All lines below containing "comparison" are to be listed.

* _EXTRACTED RECORDS_
*** Begin section ***

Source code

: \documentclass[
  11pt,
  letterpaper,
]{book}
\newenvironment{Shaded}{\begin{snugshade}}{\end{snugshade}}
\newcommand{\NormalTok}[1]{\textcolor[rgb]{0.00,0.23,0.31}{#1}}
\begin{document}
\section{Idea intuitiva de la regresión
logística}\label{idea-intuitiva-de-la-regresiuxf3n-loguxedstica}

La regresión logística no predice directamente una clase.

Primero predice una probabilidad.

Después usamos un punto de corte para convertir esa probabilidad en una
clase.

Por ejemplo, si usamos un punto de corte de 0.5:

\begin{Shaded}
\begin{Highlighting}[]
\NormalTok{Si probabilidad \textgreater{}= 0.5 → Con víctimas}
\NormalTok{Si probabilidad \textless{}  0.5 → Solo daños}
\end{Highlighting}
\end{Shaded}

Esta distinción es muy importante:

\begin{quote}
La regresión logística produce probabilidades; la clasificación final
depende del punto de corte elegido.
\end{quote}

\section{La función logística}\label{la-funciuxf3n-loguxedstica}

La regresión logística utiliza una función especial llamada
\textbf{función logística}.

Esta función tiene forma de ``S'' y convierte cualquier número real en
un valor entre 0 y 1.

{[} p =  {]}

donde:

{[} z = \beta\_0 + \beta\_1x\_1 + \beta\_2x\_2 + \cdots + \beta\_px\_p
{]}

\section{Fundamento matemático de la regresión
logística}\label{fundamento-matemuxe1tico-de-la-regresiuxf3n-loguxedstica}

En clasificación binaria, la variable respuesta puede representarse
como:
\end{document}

*** End section ***
*** Begin section ***

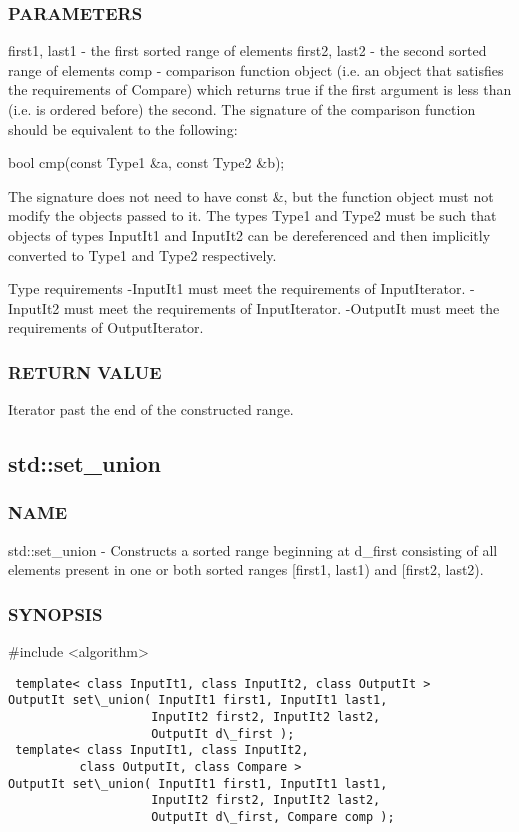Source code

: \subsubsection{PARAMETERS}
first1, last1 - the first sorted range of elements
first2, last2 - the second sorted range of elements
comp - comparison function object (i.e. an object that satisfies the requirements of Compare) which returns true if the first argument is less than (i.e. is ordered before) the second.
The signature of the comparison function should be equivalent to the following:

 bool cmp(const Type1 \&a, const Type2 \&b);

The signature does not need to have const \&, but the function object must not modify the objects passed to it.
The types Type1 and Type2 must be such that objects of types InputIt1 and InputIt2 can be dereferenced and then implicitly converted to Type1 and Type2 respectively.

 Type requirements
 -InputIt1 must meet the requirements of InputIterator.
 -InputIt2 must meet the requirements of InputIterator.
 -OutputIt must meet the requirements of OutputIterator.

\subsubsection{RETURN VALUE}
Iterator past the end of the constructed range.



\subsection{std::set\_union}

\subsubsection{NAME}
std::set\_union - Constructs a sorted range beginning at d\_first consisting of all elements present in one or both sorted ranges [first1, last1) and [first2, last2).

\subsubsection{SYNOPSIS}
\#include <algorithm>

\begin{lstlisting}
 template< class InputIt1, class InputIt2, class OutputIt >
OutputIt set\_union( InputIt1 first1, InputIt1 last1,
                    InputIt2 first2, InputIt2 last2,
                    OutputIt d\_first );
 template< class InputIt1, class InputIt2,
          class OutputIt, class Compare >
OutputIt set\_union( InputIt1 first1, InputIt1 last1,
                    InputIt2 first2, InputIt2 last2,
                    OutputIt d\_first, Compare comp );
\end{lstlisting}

*** End section ***

* _SOLUTION FOR THIS EXERCISE_
comp - comparison function object (i.e. an object that satisfies the requirements of Compare) which returns true if the first argument is less than (i.e. is ordered before) the second.
The signature of the comparison function should be equivalent to the following:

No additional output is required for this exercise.